* **EXCERPTED RECORDS**
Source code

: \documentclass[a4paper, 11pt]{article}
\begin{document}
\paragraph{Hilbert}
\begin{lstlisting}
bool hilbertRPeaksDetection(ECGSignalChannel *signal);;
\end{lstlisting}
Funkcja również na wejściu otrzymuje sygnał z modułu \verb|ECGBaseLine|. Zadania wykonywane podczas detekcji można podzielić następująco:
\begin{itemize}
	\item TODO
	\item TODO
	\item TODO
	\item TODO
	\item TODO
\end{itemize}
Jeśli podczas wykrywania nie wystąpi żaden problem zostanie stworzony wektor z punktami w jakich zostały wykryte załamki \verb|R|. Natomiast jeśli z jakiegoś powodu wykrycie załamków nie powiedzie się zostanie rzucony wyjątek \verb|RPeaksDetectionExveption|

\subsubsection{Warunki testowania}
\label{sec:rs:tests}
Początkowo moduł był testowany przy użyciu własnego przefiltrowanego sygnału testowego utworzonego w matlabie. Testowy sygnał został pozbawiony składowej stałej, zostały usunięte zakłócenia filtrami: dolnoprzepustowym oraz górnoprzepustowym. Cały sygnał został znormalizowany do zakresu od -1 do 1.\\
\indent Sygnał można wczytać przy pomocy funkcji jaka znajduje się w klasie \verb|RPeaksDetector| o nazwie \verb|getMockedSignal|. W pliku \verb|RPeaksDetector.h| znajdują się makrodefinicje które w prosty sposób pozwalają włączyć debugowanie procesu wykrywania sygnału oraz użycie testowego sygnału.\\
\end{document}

* **EXERCISE DIRECTIONS**
All lines above containing the string "podczas" are to be collected.

* **SOLUTION**
Funkcja również na wejściu otrzymuje sygnał z modułu \verb|ECGBaseLine|. Zadania wykonywane podczas detekcji można podzielić następująco:
Jeśli podczas wykrywania nie wystąpi żaden problem zostanie stworzony wektor z punktami w jakich zostały wykryte załamki \verb|R|. Natomiast jeśli z jakiegoś powodu wykrycie załamków nie powiedzie się zostanie rzucony wyjątek \verb|RPeaksDetectionExveption|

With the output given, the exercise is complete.